=== ASSIGNMENT ===
Write out each record exactly and skip every image.

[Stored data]
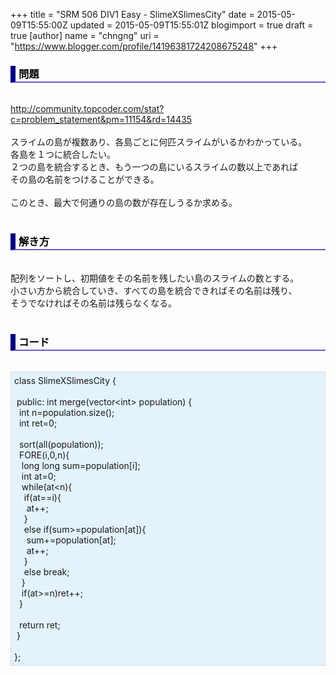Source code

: +++
title = "SRM 506 DIV1 Easy - SlimeXSlimesCity"
date = 2015-05-09T15:55:00Z
updated = 2015-05-09T15:55:01Z
blogimport = true
draft = true
[author]
	name = "chngng"
	uri = "https://www.blogger.com/profile/14196381724208675248"
+++

<div dir="ltr" style="text-align: left;" trbidi="on"><h3 style="border-bottom: 2px solid slateblue; border-left: 8px solid navy; color: black; padding: 0px 0px 1px 5px;">問題 </h3><br /><a href="http://community.topcoder.com/stat?c=problem_statement&amp;pm=11154&amp;rd=14435" target="_blank">http://community.topcoder.com/stat?c=problem_statement&amp;pm=11154&amp;rd=14435</a><br /><br />スライムの島が複数あり、各島ごとに何匹スライムがいるかわかっている。<br />各島を１つに統合したい。<br />２つの島を統合するとき、もう一つの島にいるスライムの数以上であれば<br />その島の名前をつけることができる。<br /><br />このとき、最大で何通りの島の数が存在しうるか求める。<br /><br /><h3 style="border-bottom: 2px solid slateblue; border-left: 8px solid navy; color: black; padding: 0px 0px 1px 5px;">解き方 </h3><br />配列をソートし、初期値をその名前を残したい島のスライムの数とする。<br />小さい方から統合していき、すべての島を統合できればその名前は残り、<br />そうでなければその名前は残らなくなる。<br /><br /><h3 style="border-bottom: 2px solid slateblue; border-left: 8px solid navy; color: black; padding: 0px 0px 1px 5px;">コード </h3><br /><div style="background-color: #e3f2fb; border: 1px dotted #CCCCCC; padding: 5px;">class SlimeXSlimesCity {<br /><br /><span class="Apple-tab-span" style="white-space: pre;"> </span>public: int merge(vector&lt;int&gt; population) {<br /><span class="Apple-tab-span" style="white-space: pre;">  </span>int n=population.size();<br /><span class="Apple-tab-span" style="white-space: pre;">  </span>int ret=0;<br /><br /><span class="Apple-tab-span" style="white-space: pre;">  </span>sort(all(population));<br /><span class="Apple-tab-span" style="white-space: pre;">  </span>FORE(i,0,n){<br /><span class="Apple-tab-span" style="white-space: pre;">   </span>long long sum=population[i];<br /><span class="Apple-tab-span" style="white-space: pre;">   </span>int at=0;<br /><span class="Apple-tab-span" style="white-space: pre;">   </span>while(at&lt;n){<br /><span class="Apple-tab-span" style="white-space: pre;">    </span>if(at==i){<br /><span class="Apple-tab-span" style="white-space: pre;">     </span>at++;<br /><span class="Apple-tab-span" style="white-space: pre;">    </span>}<br /><span class="Apple-tab-span" style="white-space: pre;">    </span>else if(sum&gt;=population[at]){<br /><span class="Apple-tab-span" style="white-space: pre;">     </span>sum+=population[at];<br /><span class="Apple-tab-span" style="white-space: pre;">     </span>at++;<br /><span class="Apple-tab-span" style="white-space: pre;">    </span>}<br /><span class="Apple-tab-span" style="white-space: pre;">    </span>else break;<br /><span class="Apple-tab-span" style="white-space: pre;">   </span>}<br /><span class="Apple-tab-span" style="white-space: pre;">   </span>if(at&gt;=n)ret++;<br /><span class="Apple-tab-span" style="white-space: pre;">  </span>}<br /><br /><span class="Apple-tab-span" style="white-space: pre;">  </span>return ret;<br /><span class="Apple-tab-span" style="white-space: pre;"> </span>}<br /><br />};</div></div>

=== TASK OUTPUT ===
Source code

: +++
title = "SRM 506 DIV1 Easy - SlimeXSlimesCity"
date = 2015-05-09T15:55:00Z
updated = 2015-05-09T15:55:01Z
blogimport = true
draft = true
[author]
	name = "chngng"
	uri = "https://www.blogger.com/profile/14196381724208675248"
+++

<div dir="ltr" style="text-align: left;" trbidi="on"><h3 style="border-bottom: 2px solid slateblue; border-left: 8px solid navy; color: black; padding: 0px 0px 1px 5px;">問題 </h3><br /><a href="http://community.topcoder.com/stat?c=problem_statement&amp;pm=11154&amp;rd=14435" target="_blank">http://community.topcoder.com/stat?c=problem_statement&amp;pm=11154&amp;rd=14435</a><br /><br />スライムの島が複数あり、各島ごとに何匹スライムがいるかわかっている。<br />各島を１つに統合したい。<br />２つの島を統合するとき、もう一つの島にいるスライムの数以上であれば<br />その島の名前をつけることができる。<br /><br />このとき、最大で何通りの島の数が存在しうるか求める。<br /><br /><h3 style="border-bottom: 2px solid slateblue; border-left: 8px solid navy; color: black; padding: 0px 0px 1px 5px;">解き方 </h3><br />配列をソートし、初期値をその名前を残したい島のスライムの数とする。<br />小さい方から統合していき、すべての島を統合できればその名前は残り、<br />そうでなければその名前は残らなくなる。<br /><br /><h3 style="border-bottom: 2px solid slateblue; border-left: 8px solid navy; color: black; padding: 0px 0px 1px 5px;">コード </h3><br /><div style="background-color: #e3f2fb; border: 1px dotted #CCCCCC; padding: 5px;">class SlimeXSlimesCity {<br /><br /><span class="Apple-tab-span" style="white-space: pre;"> </span>public: int merge(vector&lt;int&gt; population) {<br /><span class="Apple-tab-span" style="white-space: pre;">  </span>int n=population.size();<br /><span class="Apple-tab-span" style="white-space: pre;">  </span>int ret=0;<br /><br /><span class="Apple-tab-span" style="white-space: pre;">  </span>sort(all(population));<br /><span class="Apple-tab-span" style="white-space: pre;">  </span>FORE(i,0,n){<br /><span class="Apple-tab-span" style="white-space: pre;">   </span>long long sum=population[i];<br /><span class="Apple-tab-span" style="white-space: pre;">   </span>int at=0;<br /><span class="Apple-tab-span" style="white-space: pre;">   </span>while(at&lt;n){<br /><span class="Apple-tab-span" style="white-space: pre;">    </span>if(at==i){<br /><span class="Apple-tab-span" style="white-space: pre;">     </span>at++;<br /><span class="Apple-tab-span" style="white-space: pre;">    </span>}<br /><span class="Apple-tab-span" style="white-space: pre;">    </span>else if(sum&gt;=population[at]){<br /><span class="Apple-tab-span" style="white-space: pre;">     </span>sum+=population[at];<br /><span class="Apple-tab-span" style="white-space: pre;">     </span>at++;<br /><span class="Apple-tab-span" style="white-space: pre;">    </span>}<br /><span class="Apple-tab-span" style="white-space: pre;">    </span>else break;<br /><span class="Apple-tab-span" style="white-space: pre;">   </span>}<br /><span class="Apple-tab-span" style="white-space: pre;">   </span>if(at&gt;=n)ret++;<br /><span class="Apple-tab-span" style="white-space: pre;">  </span>}<br /><br /><span class="Apple-tab-span" style="white-space: pre;">  </span>return ret;<br /><span class="Apple-tab-span" style="white-space: pre;"> </span>}<br /><br />};</div></div>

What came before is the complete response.